Сам Фабиус заявил 23 августа, что авиаудар по Дамаску, в качестве возмездия за химическую атаку, неизбежен. 25 августа он повторил это в Иерусалиме. Ведь именно израильский генерал Итай Брун в апреле этого года первым обвинил власти Сирии в использовании химического оружия.
Но этим французский министр, как союзник команды Керри, ограничиться не мог, заодно объявив о необходимости создания палестинского государства. Вот тут и произошло то, что в американском военном жаргоне называется snafu - в приличном переводе "все вверх дном". Целая плеяда аналитиков-"ястребов" стремительно превратилась в голубей, а в британском парламенте Эд Милибэнд патетически воззвал к гуманизму. В том смысле, что утром - экспертиза ООН, а вечером - участие Лондона в "возмездии". Дэвид Кэмерон, ссылаясь на мнение большинства, отказался примкнуть к интервенции, а правая Telegraph похвалила его за мудрость.
Между тем, как справедливо напоминает Daily Beast, франко-саудовская авантюра разрушила региональную стратегию и Керри, и самого Обамы. Ведь они рассчитывали на флирт с Ираном, а эта страна с первого же момента не поверила поклепу на Дамаск.
Все еще ожидая "отмашки" Пентагона, фрондирует и обиженный Париж. "Мир больше не является однополярным", - заявил на встрече с дипломатами раздраженный Фабиус. "Скорее, можно говорить о нулевой полярности". Нуль - это Барак Обама.
ЯЗЫК НОВОГО ВРЕМЕНИ
В рассказе Франца Кафки "Исправительная колония" огромная механическая карательная машина множеством приспособлений мучает человека, но убить всё никак не может, потому что в этом процессе рассыпается на глазах. Англосаксонская машина новой колонизации, навязавшая миру постиндустриальную парадигму, сама попала в ее ловушку - но всеми силами пытается доказать, что ей по-прежнему принадлежит мировое господство, и никто не смеет на него посягать. У нас на глазах из этого механизма вываливаются болты, связывающие несущие идеологические конструкции и казавшиеся незыблемыми межэлитные скрепы. Но она еще в состоянии давить массой и вертеть на шарнирах страны-мишени, благо миллионы наемных человеко-винтиков по инерции исполняют профильные функции.
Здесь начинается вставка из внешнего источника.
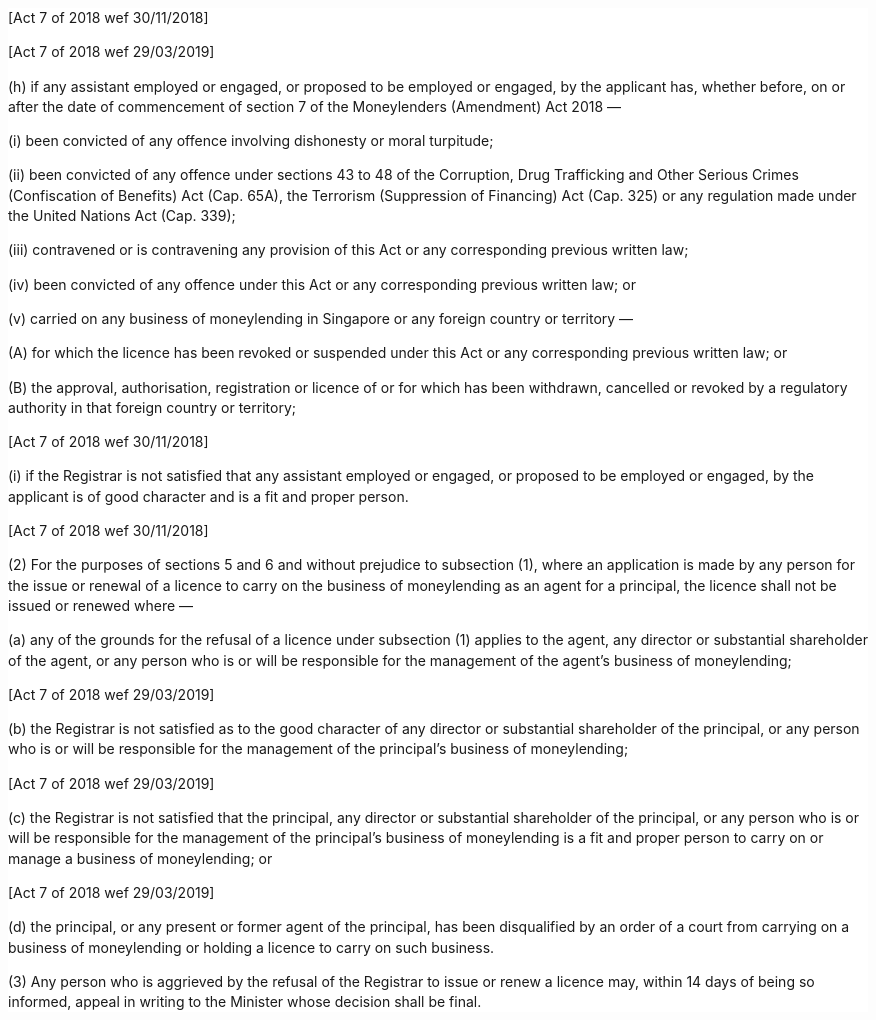 [Act 7 of 2018 wef 30/11/2018]

[Act 7 of 2018 wef 29/03/2019]

(h) if any assistant employed or engaged, or proposed to be employed or engaged, by the applicant has, whether before, on or after the date of commencement of section 7 of the Moneylenders (Amendment) Act 2018 —

(i) been convicted of any offence involving dishonesty or moral turpitude;

(ii) been convicted of any offence under sections 43 to 48 of the Corruption, Drug Trafficking and Other Serious Crimes (Confiscation of Benefits) Act (Cap. 65A), the Terrorism (Suppression of Financing) Act (Cap. 325) or any regulation made under the United Nations Act (Cap. 339);

(iii) contravened or is contravening any provision of this Act or any corresponding previous written law;

(iv) been convicted of any offence under this Act or any corresponding previous written law; or

(v) carried on any business of moneylending in Singapore or any foreign country or territory —

(A) for which the licence has been revoked or suspended under this Act or any corresponding previous written law; or

(B) the approval, authorisation, registration or licence of or for which has been withdrawn, cancelled or revoked by a regulatory authority in that foreign country or territory;

[Act 7 of 2018 wef 30/11/2018]

(i) if the Registrar is not satisfied that any assistant employed or engaged, or proposed to be employed or engaged, by the applicant is of good character and is a fit and proper person.

[Act 7 of 2018 wef 30/11/2018]

(2) For the purposes of sections 5 and 6 and without prejudice to subsection (1), where an application is made by any person for the issue or renewal of a licence to carry on the business of moneylending as an agent for a principal, the licence shall not be issued or renewed where —

(a) any of the grounds for the refusal of a licence under subsection (1) applies to the agent, any director or substantial shareholder of the agent, or any person who is or will be responsible for the management of the agent’s business of moneylending;

[Act 7 of 2018 wef 29/03/2019]

(b) the Registrar is not satisfied as to the good character of any director or substantial shareholder of the principal, or any person who is or will be responsible for the management of the principal’s business of moneylending;

[Act 7 of 2018 wef 29/03/2019]

(c) the Registrar is not satisfied that the principal, any director or substantial shareholder of the principal, or any person who is or will be responsible for the management of the principal’s business of moneylending is a fit and proper person to carry on or manage a business of moneylending; or

[Act 7 of 2018 wef 29/03/2019]

(d) the principal, or any present or former agent of the principal, has been disqualified by an order of a court from carrying on a business of moneylending or holding a licence to carry on such business.

(3) Any person who is aggrieved by the refusal of the Registrar to issue or renew a licence may, within 14 days of being so informed, appeal in writing to the Minister whose decision shall be final.

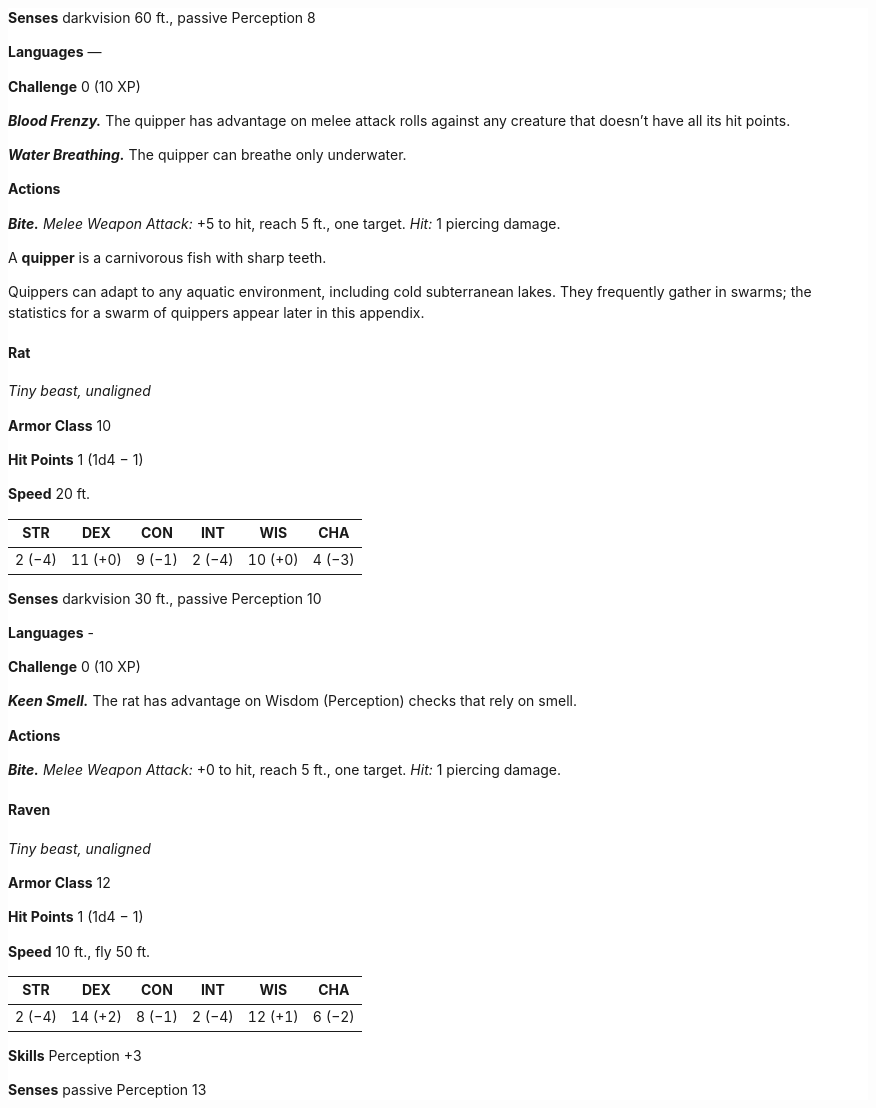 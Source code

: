 **Senses** darkvision 60 ft., passive Perception 8

**Languages** —

**Challenge** 0 (10 XP)

***Blood Frenzy.*** The quipper has advantage on melee attack rolls against any creature that doesn’t have all its hit points.

***Water Breathing.*** The quipper can breathe only underwater.

**Actions**

***Bite.*** *Melee Weapon Attack:* +5 to hit, reach 5 ft., one target. *Hit:* 1 piercing damage.

A **quipper** is a carnivorous fish with sharp teeth.

Quippers can adapt to any aquatic environment, including cold subterranean lakes. They frequently gather in swarms; the statistics for a swarm of quippers appear later in this appendix.

#### Rat
*Tiny beast, unaligned*

**Armor Class** 10

**Hit Points** 1 (1d4 − 1)

**Speed** 20 ft.

|   STR	  |   DEX   |   CON   |   INT   |   WIS   |   CHA   |
|:-------:|:-------:|:-------:|:-------:|:-------:|:-------:|
|  2 (−4) | 11 (+0) |  9 (−1) |  2 (−4) | 10 (+0) |  4 (−3) |

**Senses** darkvision 30 ft., passive Perception 10

**Languages** -

**Challenge** 0 (10 XP)

***Keen Smell.*** The rat has advantage on Wisdom (Perception) checks that rely on smell.

**Actions**

***Bite.*** *Melee Weapon Attack:* +0 to hit, reach 5 ft., one target. *Hit:* 1 piercing damage.

#### Raven
*Tiny beast, unaligned*

**Armor Class** 12

**Hit Points** 1 (1d4 − 1)

**Speed** 10 ft., fly 50 ft.

|   STR	  |   DEX   |   CON   |   INT   |   WIS   |   CHA   |
|:-------:|:-------:|:-------:|:-------:|:-------:|:-------:|
|  2 (−4) | 14 (+2) |  8 (−1) |  2 (−4) | 12 (+1) |  6 (−2) |

**Skills** Perception +3

**Senses** passive Perception 13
Машина продолжает наводить страх, что продемонстрировала готовность трех правительств остановить самолет со Сноуденом. Но она не работает как раньше. Еще десять лет назад невозможно было себе представить, что политики-изоляционисты, то есть противники экспансии постиндустриального псевдопрогресса, станут в Америке мощной и самостоятельной силой. И что очередную военную интервенцию всецело одобрят мизерные 9% американского общества.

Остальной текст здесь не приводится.